E a estratégia, apesar de ingênua, funcionou não somente para os grupos preferidos pelo Nirvana. Nos anos seguintes ao lançamento de Nevermind, várias outras formações alternativas vieram a ocupar o primeiro lugar das paradas, entre elas, Pearl Jam, Soundgarden, Stone Temple Pilots e Alice in Chains.
O grunge está morto
Fundada em crenças profundas e num forte senso de ética, a cultura underground de onde saiu o Nirvana acabou comprometida após o estouro de Nevermind. O mainstream tomou para si uma boa parte do zelo e da honra presentes no rock independente da época, e vendeu uma porção diluída para as massas, justamente no momento em que esse movimento atingia seu ápice de expressão. No entanto, a vitalidade da música e da comunidade foi severamente diminuída. Logo após o nascimento de sua filha, Frances Bean Cobain, em 1992, Kurt passou a ser visto usando uma camiseta com os dizeres "grunge is dead" (o grunge está morto, na tradução).

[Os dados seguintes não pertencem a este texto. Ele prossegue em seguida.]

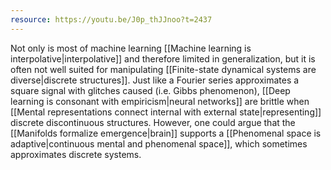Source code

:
 ```yaml
---
resource: https://youtu.be/J0p_thJJnoo?t=2437
---
```


Not only is most of machine learning [[Machine learning is interpolative|interpolative]] and therefore limited in generalization, but it is often not well suited for manipulating [[Finite-state dynamical systems are diverse|discrete structures]]. Just like a Fourier series approximates a square signal with glitches caused (i.e. Gibbs phenomenon), [[Deep learning is consonant with empiricism|neural networks]] are brittle when [[Mental representations connect internal with external state|representing]] discrete discontinuous structures. However, one could argue that the [[Manifolds formalize emergence|brain]] supports a [[Phenomenal space is adaptive|continuous mental and phenomenal space]], which sometimes approximates discrete systems.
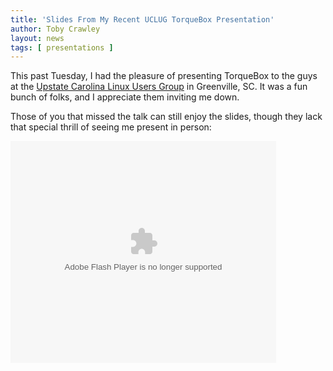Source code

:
 ```yaml
---
title: 'Slides From My Recent UCLUG TorqueBox Presentation'
author: Toby Crawley
layout: news
tags: [ presentations ]
---
```


[UCLUG]: http://uclug.org/

This past Tuesday, I had the pleasure of presenting TorqueBox to 
the guys at the [Upstate Carolina Linux Users Group][UCLUG] in 
Greenville, SC. It was a fun bunch of folks, and I appreciate them 
inviting me down.

Those of you that missed the talk can still enjoy the slides, 
though they lack that special thrill of seeing me present in 
person:

<div style="width:425px" id="__ss_7221169"><object id="__sse7221169" width="425" height="355"> <param name="movie" value="http://static.slidesharecdn.com/swf/ssplayer2.swf?doc=torquebox-uclug-2011-110310120615-phpapp01&stripped_title=uclug-torquebox-03082011&userName=tobiascrawley" /> <param name="allowFullScreen" value="true"/> <param name="allowScriptAccess" value="always"/> <embed name="__sse7221169" src="http://static.slidesharecdn.com/swf/ssplayer2.swf?doc=torquebox-uclug-2011-110310120615-phpapp01&stripped_title=uclug-torquebox-03082011&userName=tobiascrawley" type="application/x-shockwave-flash" allowscriptaccess="always" allowfullscreen="true" width="425" height="355"></embed></object></div>

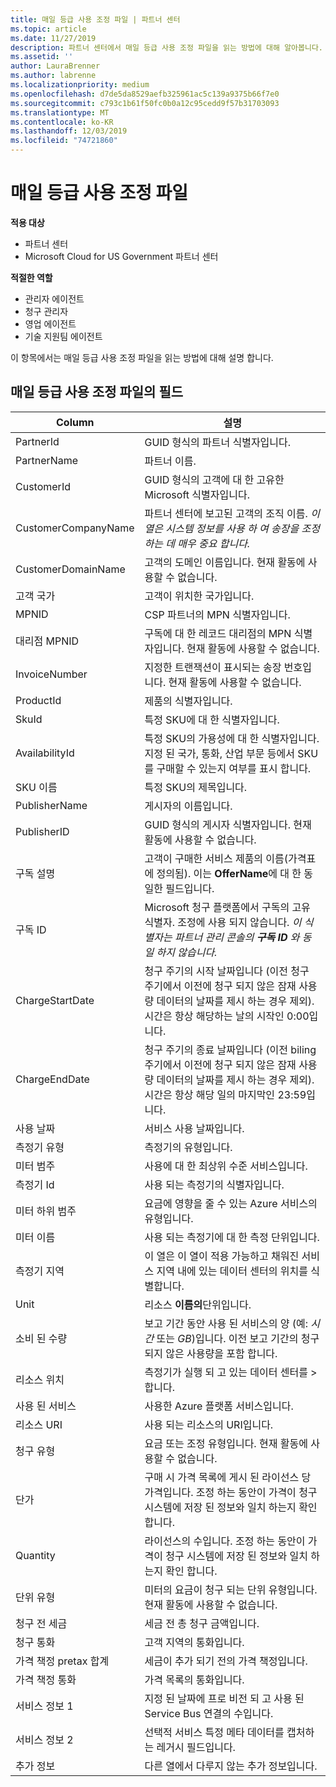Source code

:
 ```yaml
---
title: 매일 등급 사용 조정 파일 | 파트너 센터
ms.topic: article
ms.date: 11/27/2019
description: 파트너 센터에서 매일 등급 사용 조정 파일을 읽는 방법에 대해 알아봅니다.
ms.assetid: ''
author: LauraBrenner
ms.author: labrenne
ms.localizationpriority: medium
ms.openlocfilehash: d7de5da8529aefb325961ac5c139a9375b66f7e0
ms.sourcegitcommit: c793c1b61f50fc0b0a12c95cedd9f57b31703093
ms.translationtype: MT
ms.contentlocale: ko-KR
ms.lasthandoff: 12/03/2019
ms.locfileid: "74721860"
---
```

# <a name="daily-rated-usage-reconciliation-files"></a>매일 등급 사용 조정 파일

**적용 대상**

- 파트너 센터
- Microsoft Cloud for US Government 파트너 센터

**적절한 역할**

- 관리자 에이전트
- 청구 관리자
- 영업 에이전트
- 기술 지원팀 에이전트

이 항목에서는 매일 등급 사용 조정 파일을 읽는 방법에 대해 설명 합니다.

## <a name="fields-in-daily-rated-usage-reconciliation-files"></a>매일 등급 사용 조정 파일의 필드

| Column | 설명 |
| ------ | ----------- |
| PartnerId | GUID 형식의 파트너 식별자입니다. |
| PartnerName | 파트너 이름. |
| CustomerId | GUID 형식의 고객에 대 한 고유한 Microsoft 식별자입니다. |
| CustomerCompanyName | 파트너 센터에 보고된 고객의 조직 이름. *이 열은 시스템 정보를 사용 하 여 송장을 조정 하는 데 매우 중요 합니다.* |
| CustomerDomainName | 고객의 도메인 이름입니다. 현재 활동에 사용할 수 없습니다. |
| 고객 국가 | 고객이 위치한 국가입니다. |
| MPNID | CSP 파트너의 MPN 식별자입니다. |
| 대리점 MPNID | 구독에 대 한 레코드 대리점의 MPN 식별자입니다. 현재 활동에 사용할 수 없습니다. |
| InvoiceNumber | 지정한 트랜잭션이 표시되는 송장 번호입니다. 현재 활동에 사용할 수 없습니다. |
| ProductId | 제품의 식별자입니다. |
| SkuId | 특정 SKU에 대 한 식별자입니다. |
| AvailabilityId | 특정 SKU의 가용성에 대 한 식별자입니다. 지정 된 국가, 통화, 산업 부문 등에서 SKU를 구매할 수 있는지 여부를 표시 합니다. |
| SKU 이름 | 특정 SKU의 제목입니다. |
| PublisherName | 게시자의 이름입니다. |
| PublisherID | GUID 형식의 게시자 식별자입니다. 현재 활동에 사용할 수 없습니다. |
| 구독 설명 | 고객이 구매한 서비스 제품의 이름(가격표에 정의됨). 이는 **OfferName**에 대 한 동일한 필드입니다. |
| 구독 ID | Microsoft 청구 플랫폼에서 구독의 고유 식별자. 조정에 사용 되지 않습니다. *이 식별자는 파트너 관리 콘솔의 **구독 ID** 와 동일 하지 않습니다.* |
| ChargeStartDate | 청구 주기의 시작 날짜입니다 (이전 청구 주기에서 이전에 청구 되지 않은 잠재 사용량 데이터의 날짜를 제시 하는 경우 제외). 시간은 항상 해당하는 날의 시작인 0:00입니다. |
| ChargeEndDate | 청구 주기의 종료 날짜입니다 (이전 biling 주기에서 이전에 청구 되지 않은 잠재 사용량 데이터의 날짜를 제시 하는 경우 제외). 시간은 항상 해당 일의 마지막인 23:59입니다. |
| 사용 날짜 | 서비스 사용 날짜입니다. |
| 측정기 유형 | 측정기의 유형입니다. |
| 미터 범주 | 사용에 대 한 최상위 수준 서비스입니다. |
| 측정기 Id | 사용 되는 측정기의 식별자입니다. |
| 미터 하위 범주 | 요금에 영향을 줄 수 있는 Azure 서비스의 유형입니다. |
| 미터 이름 | 사용 되는 측정기에 대 한 측정 단위입니다. |
| 측정기 지역 | 이 열은 이 열이 적용 가능하고 채워진 서비스 지역 내에 있는 데이터 센터의 위치를 식별합니다. |
| Unit | 리소스 **이름의**단위입니다. |
| 소비 된 수량 | 보고 기간 동안 사용 된 서비스의 양 (예: *시간* 또는 *GB*)입니다. 이전 보고 기간의 청구 되지 않은 사용량을 포함 합니다. |
| 리소스 위치 | 측정기가 실행 되 고 있는 데이터 센터를 > 합니다. |
| 사용 된 서비스 | 사용한 Azure 플랫폼 서비스입니다. |
| 리소스 URI | 사용 되는 리소스의 URI입니다. |
| 청구 유형 | 요금 또는 조정 유형입니다. 현재 활동에 사용할 수 없습니다. |
| 단가 | 구매 시 가격 목록에 게시 된 라이선스 당 가격입니다. 조정 하는 동안이 가격이 청구 시스템에 저장 된 정보와 일치 하는지 확인 합니다. |
| Quantity | 라이선스의 수입니다. 조정 하는 동안이 가격이 청구 시스템에 저장 된 정보와 일치 하는지 확인 합니다. |
| 단위 유형 | 미터의 요금이 청구 되는 단위 유형입니다. 현재 활동에 사용할 수 없습니다. |
| 청구 전 세금 | 세금 전 총 청구 금액입니다. |
| 청구 통화 | 고객 지역의 통화입니다. |
| 가격 책정 pretax 합계 | 세금이 추가 되기 전의 가격 책정입니다. |
| 가격 책정 통화 | 가격 목록의 통화입니다. |
| 서비스 정보 1 | 지정 된 날짜에 프로 비전 되 고 사용 된 Service Bus 연결의 수입니다. |
| 서비스 정보 2 | 선택적 서비스 특정 메타 데이터를 캡처하는 레거시 필드입니다. |
| 추가 정보 | 다른 열에서 다루지 않는 추가 정보입니다. |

O descontentamento do vocalista em relação à cena capitaneada por sua banda fica explícito na ironia dos primeiros versos de "Serve the Servants", primeira canção de In Utero, lançado em setembro do ano seguinte: "teenage angst has paid off well/now Im bored and old" (na tradução livre, algo como: a angústia adolescente compensou/agora estou entediado e velho).
No fim das contas, a "revolução" mencionada por Novoselic foi e ainda é bem-sucedida. O rock independente ficou mais bem estabelecido após Nevermind, e muitos músicos dessa cena agora conseguem viver decentemente fazendo o que gostam, mesmo que para públicos razoavelmente específicos. A batalha, no entanto, parece ter sido muito mais divertida do que a vitória.